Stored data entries
-- Opening Marker --
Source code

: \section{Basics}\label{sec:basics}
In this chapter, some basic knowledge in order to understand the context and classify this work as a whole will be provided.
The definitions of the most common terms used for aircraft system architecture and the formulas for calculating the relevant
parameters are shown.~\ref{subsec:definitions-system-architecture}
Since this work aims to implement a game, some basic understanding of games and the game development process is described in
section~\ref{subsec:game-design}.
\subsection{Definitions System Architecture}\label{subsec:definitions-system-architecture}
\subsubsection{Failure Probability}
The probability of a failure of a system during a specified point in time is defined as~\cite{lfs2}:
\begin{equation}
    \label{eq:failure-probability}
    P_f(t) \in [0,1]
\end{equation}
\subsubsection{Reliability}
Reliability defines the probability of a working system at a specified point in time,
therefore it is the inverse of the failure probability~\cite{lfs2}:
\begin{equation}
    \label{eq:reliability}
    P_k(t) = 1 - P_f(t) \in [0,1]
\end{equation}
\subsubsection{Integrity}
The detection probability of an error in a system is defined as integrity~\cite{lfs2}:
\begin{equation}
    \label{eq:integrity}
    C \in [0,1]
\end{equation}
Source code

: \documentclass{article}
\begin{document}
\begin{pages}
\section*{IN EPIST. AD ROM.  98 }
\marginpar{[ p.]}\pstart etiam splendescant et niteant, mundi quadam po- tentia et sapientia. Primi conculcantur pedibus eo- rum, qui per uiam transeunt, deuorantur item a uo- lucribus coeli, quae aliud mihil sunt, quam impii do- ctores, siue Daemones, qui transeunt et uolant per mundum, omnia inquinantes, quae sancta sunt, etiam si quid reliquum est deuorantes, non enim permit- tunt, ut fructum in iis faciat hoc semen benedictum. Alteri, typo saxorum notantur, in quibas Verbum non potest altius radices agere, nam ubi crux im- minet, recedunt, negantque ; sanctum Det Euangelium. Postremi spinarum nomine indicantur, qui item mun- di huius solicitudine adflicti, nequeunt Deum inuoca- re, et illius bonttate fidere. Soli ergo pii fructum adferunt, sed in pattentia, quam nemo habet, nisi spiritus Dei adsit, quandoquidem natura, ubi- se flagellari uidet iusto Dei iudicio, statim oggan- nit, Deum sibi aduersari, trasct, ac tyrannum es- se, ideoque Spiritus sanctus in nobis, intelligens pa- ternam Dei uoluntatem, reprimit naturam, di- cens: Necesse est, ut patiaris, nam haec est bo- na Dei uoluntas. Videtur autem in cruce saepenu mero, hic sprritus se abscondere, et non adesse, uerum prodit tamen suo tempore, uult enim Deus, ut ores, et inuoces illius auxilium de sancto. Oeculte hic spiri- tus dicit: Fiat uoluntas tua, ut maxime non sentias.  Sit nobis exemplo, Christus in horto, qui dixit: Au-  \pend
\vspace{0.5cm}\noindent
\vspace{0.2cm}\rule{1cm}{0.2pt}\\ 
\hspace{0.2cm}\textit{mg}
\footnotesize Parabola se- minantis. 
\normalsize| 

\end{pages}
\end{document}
-- Closing Marker --
• TASK ITEM: Return one number, the count of lines in the records holding the word "definitions".

• TASK ANSWER: 3